Gabe Jones

Personal information
- Full name: Gabriel Jones
- Date of birth: January 21, 1973 (age 53)
- Place of birth: Georgetown, Texas, U.S.
- Height: 5 ft 8 in (1.73 m)
- Positions: Forward; midfielder;

Youth career
- 1991–1994: St. Edward's University

Senior career*
- Years: Team / Apps / (Gls)
- 1995–1999: Austin Lone Stars
- 1997: Dallas Burn / 1 / (0)
- 1997: → New Orleans Riverboat Gamblers (loan) / 5 / (0)
- 2004: Austin Lightning

= Gabe Jones (soccer) =

American soccer player

Gabe Jones is an American retired soccer player who was the 1995 USISL MVP and leading scorer.
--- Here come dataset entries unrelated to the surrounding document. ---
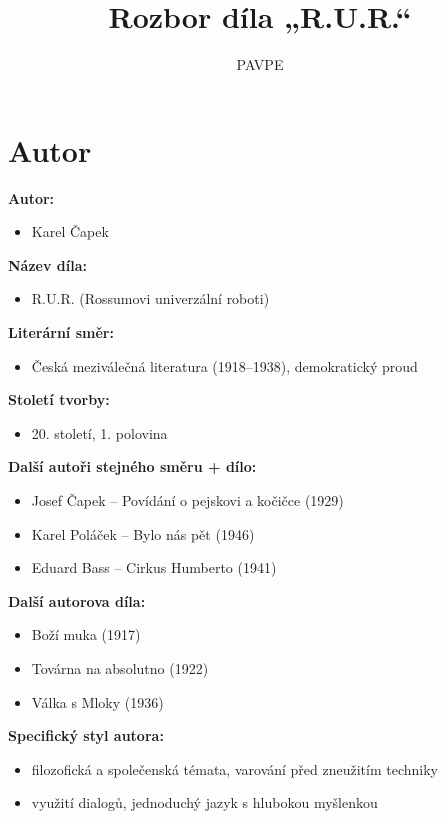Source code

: \documentclass[12pt,a4paper]{article}
\title{\textbf{Rozbor díla „R.U.R.“}}
\author{PAVPE}
\date{}
\begin{document}
\maketitle

\section*{Autor}

\begin{tcolorbox}[breakable]

\textbf{Autor:}
\begin{itemize}
\item Karel Čapek
\end{itemize}

\textbf{Název díla:}
\begin{itemize}
\item R.U.R. (Rossumovi univerzální roboti)
\end{itemize}

\textbf{Literární směr:}
\begin{itemize}
\item Česká meziválečná literatura (1918–1938), demokratický proud
\end{itemize}

\textbf{Století tvorby:}
\begin{itemize}
\item 20. století, 1. polovina
\end{itemize}

\textbf{Další autoři stejného směru + dílo:}
\begin{itemize}
\item Josef Čapek – Povídání o pejskovi a kočičce (1929)
\item Karel Poláček – Bylo nás pět (1946)
\item Eduard Bass – Cirkus Humberto (1941)
\end{itemize}

\textbf{Další autorova díla:}
\begin{itemize}
\item Boží muka (1917)
\item Továrna na absolutno (1922)
\item Válka s Mloky (1936)
\end{itemize}

\textbf{Specifický styl autora:}
\begin{itemize}
\item filozofická a společenská témata, varování před zneužitím techniky
\item využití dialogů, jednoduchý jazyk s hlubokou myšlenkou
\end{itemize}

\end{tcolorbox}
\end{document}
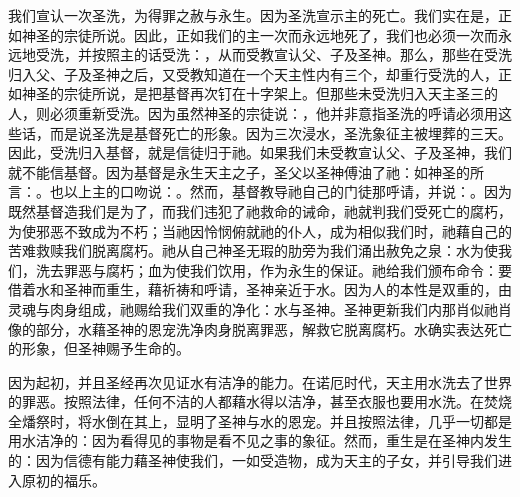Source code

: 我们宣认一次圣洗，为得罪之赦与永生。因为圣洗宣示主的死亡。我们实在是，正如神圣的宗徒所说。因此，正如我们的主一次而永远地死了，我们也必须一次而永远地受洗，并按照主的话受洗：，从而受教宣认父、子及圣神。那么，那些在受洗归入父、子及圣神之后，又受教知道在一个天主性内有三个，却重行受洗的人，正如神圣的宗徒所说，是把基督再次钉在十字架上。但那些未受洗归入天主圣三的人，则必须重新受洗。因为虽然神圣的宗徒说：，他并非意指圣洗的呼请必须用这些话，而是说圣洗是基督死亡的形象。因为三次浸水，圣洗象征主被埋葬的三天。因此，受洗归入基督，就是信徒归于祂。如果我们未受教宣认父、子及圣神，我们就不能信基督。因为基督是永生天主之子，圣父以圣神傅油了祂：如神圣的所言：。也以上主的口吻说：。然而，基督教导祂自己的门徒那呼请，并说：。因为既然基督造我们是为了，而我们违犯了祂救命的诫命，祂就判我们受死亡的腐朽，为使邪恶不致成为不朽；当祂因怜悯俯就祂的仆人，成为相似我们时，祂藉自己的苦难救赎我们脱离腐朽。祂从自己神圣无瑕的肋旁为我们涌出赦免之泉：水为使我们，洗去罪恶与腐朽；血为使我们饮用，作为永生的保证。祂给我们颁布命令：要借着水和圣神而重生，藉祈祷和呼请，圣神亲近于水。因为人的本性是双重的，由灵魂与肉身组成，祂赐给我们双重的净化：水与圣神。圣神更新我们内那肖似祂肖像的部分，水藉圣神的恩宠洗净肉身脱离罪恶，解救它脱离腐朽。水确实表达死亡的形象，但圣神赐予生命的。\par

因为起初，并且圣经再次见证水有洁净的能力。在诺厄时代，天主用水洗去了世界的罪恶。按照法律，任何不洁的人都藉水得以洁净，甚至衣服也要用水洗。在焚烧全燔祭时，将水倒在其上，显明了圣神与水的恩宠。并且按照法律，几乎一切都是用水洁净的：因为看得见的事物是看不见之事的象征。然而，重生是在圣神内发生的：因为信德有能力藉圣神使我们，一如受造物，成为天主的子女，并引导我们进入原初的福乐。\par

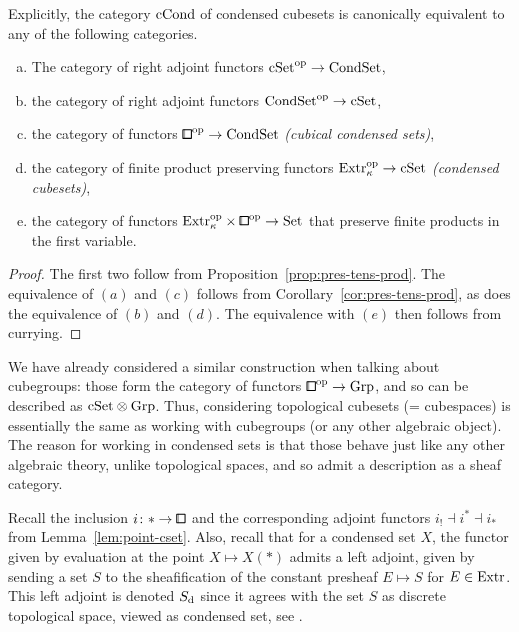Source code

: \begin{proposition}\label{prop:cond-cube-descr}
Explicitly, the category $\cCond$ of condensed cubesets is canonically equivalent to any of the following categories.
\begin{enumerate}[(a)]
    \item The category of right adjoint functors $\cSet^\op\to\CondSet$,
    \item the category of right adjoint functors $\CondSet^\op\to\cSet$,
    \item the category of functors ${\bbox}^\op\to\CondSet$ \emph{(cubical condensed sets)},
    \item the category of finite product preserving functors $\extr_\kappa^\op\to\cSet$ \emph{(condensed cubesets)},
    \item the category of functors $\extr_\kappa^\op\times{\bbox}^\op\to\set$ that preserve finite products in the first variable.
\end{enumerate}
\end{proposition}

\begin{proof}
The first two follow from Proposition~\ref{prop:pres-tens-prod}.
The equivalence of $(a)$ and $(c)$ follows from Corollary~\ref{cor:pres-tens-prod}, as does the equivalence of $(b)$ and $(d)$.
The equivalence with $(e)$ then follows from currying.
\end{proof}

\begin{remark}
We have already considered a similar construction when talking about cubegroups:
those form the category of functors ${\bbox}^\op\to\Grp$, and so can be described as $\cSet\otimes\Grp$.
Thus, considering topological cubesets (= cubespaces) is essentially the same as working with cubegroups (or any other algebraic object).
The reason for working in condensed sets is that those behave just like any other algebraic theory,
unlike topological spaces, and so admit a description as a sheaf category.
\end{remark}

Recall the inclusion $i\colon\ast\to\bbox$ and the corresponding adjoint functors
$i_!\dashv i^\ast\dashv i_\ast$ from Lemma~\ref{lem:point-cset}.
Also, recall that for a condensed set $X$, the functor given by evaluation at the point $X\mapsto X(\ast)$
admits a left adjoint, given by sending a set $S$ to the sheafification of the constant presheaf
$E\mapsto S$ for $E\in\extr$.
This left adjoint is denoted $S_\ud$ since it agrees with the set $S$
as discrete topological space, viewed as condensed set, see \cite[Lemma 2.4.38]{Bihlmaier2025}.

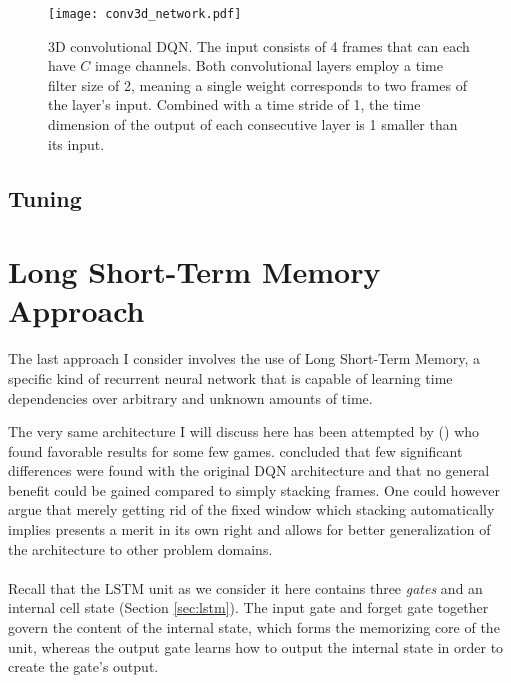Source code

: \begin{figure}[htpb]
  \centering
  \texttt{[image: conv3d\_network.pdf]}
  \caption{
    3D convolutional DQN.
    The input consists of 4 frames
    that can each have $C$ image channels.
    Both convolutional layers employ a time filter size of 2,
    meaning a single weight corresponds to
    two frames of the layer's input.
    Combined with a time stride of 1,
    the time dimension of the output of each consecutive layer
    is 1 smaller than its input.
  }
  \label{fig:conv3d_network}
\end{figure}

\subsection{Tuning}
\label{sub:conv3d_tuning}


\section{Long Short-Term Memory Approach}
\label{sec:long_short_term_memory_approach}
The last approach I consider involves
the use of Long Short-Term Memory,
a specific kind of recurrent neural network
that is capable of learning time dependencies
over arbitrary and unknown amounts of time.

The very same architecture I will discuss here
has been attempted by
\citeauthor{Hausknecht2015} (\citeyear{Hausknecht2015})
who found favorable results for some few games.
\citeauthor{Hausknecht2015}
concluded that few significant differences
were found with the original DQN architecture
and that no general benefit could be gained compared
to simply stacking frames.
One could however argue
that merely getting rid of the fixed window
which stacking automatically implies
presents a merit in its own right
and allows for better generalization of the architecture
to other problem domains.

\paragraph{}
Recall that the LSTM unit as we consider it here
contains three \textit{gates}
and an internal cell state (Section \ref{sec:lstm}).
The input gate and forget gate together govern
the content of the internal state,
which forms the memorizing core of the unit,
whereas the output gate
learns how to output the internal state
in order to create the gate's output.

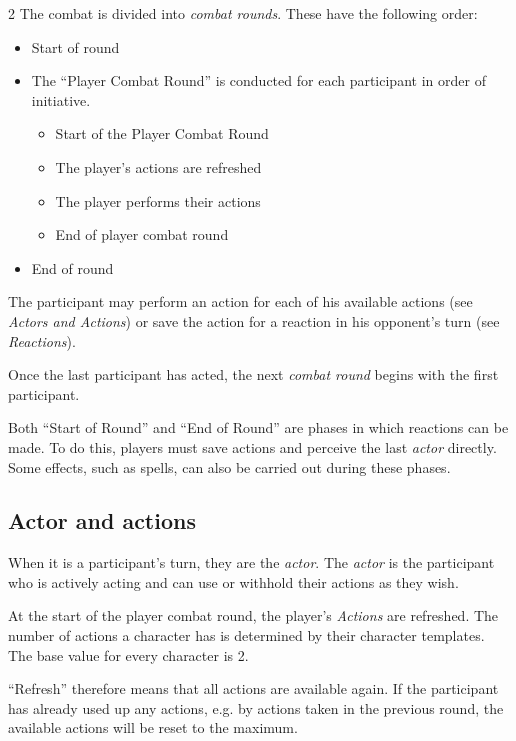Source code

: \begin{multicols}{2}
The combat is divided into \textit{combat rounds}. These have the following order:
\begin{itemize}
    \item Start of round
    \item The ``Player Combat Round'' is conducted for each participant in order of initiative.
        \begin{itemize}
            \item Start of the Player Combat Round
            \item The player's actions are refreshed
            \item The player performs their actions
            \item End of player combat round
        \end{itemize}
    \item End of round
\end{itemize}

The participant may perform an action for each of his available actions (see \textit{Actors and Actions}) or save the action for a reaction in his opponent's turn (see \textit{Reactions}).

Once the last participant has acted, the next \textit{combat round} begins with the first participant.

Both ``Start of Round'' and ``End of Round'' are phases in which reactions can be made. To do this, players must save actions and perceive the last \textit{actor} directly. Some effects, such as spells, can also be carried out during these phases.

\subsection{Actor and actions}

When it is a participant's turn, they are the \textit{actor}. The \textit{actor} is the participant who is actively acting and can use or withhold their actions as they wish.

At the start of the player combat round, the player's \textit{Actions} are refreshed. The number of actions a character has is determined by their character templates. The base value for every character is 2.

``Refresh'' therefore means that all actions are available again. If the participant has already used up any actions, e.g. by actions taken in the previous round, the available actions will be reset to the maximum.


\end{multicols}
He played one game for the Dallas Burn of Major League Soccer.

==Youth==
In 1991, Jones graduated from Georgetown High School. He attended St. Edward's University where he was an NAIA All American soccer player. He graduated in 1995 with a bachelor's degree in international studies. In 2002, St. Edward's University inducted Jones into its Athletic Hall of Fame.

==Professional==
In 1995, Jones played for the Austin Lone Stars in the USISL. He was the 1995 USISL MVP while leading the league in scoring. He was the second leading scorer in the 1997 U.S. Open Cup. That year, he also played one game for the Dallas Burn of Major League Soccer. In 1998, Jones led the USISL D3 Pro League with assists and was named First Team All League. On February 6, 1999, the Dallas Burn selected Jones in the second round (eighteenth overall) of the 1999 MLS Supplemental Draft. The Burn released him on April 2, 1999. He then returned to the Lone Stars for the remainder of the season. In 2004, Jones played for the Austin Lightning.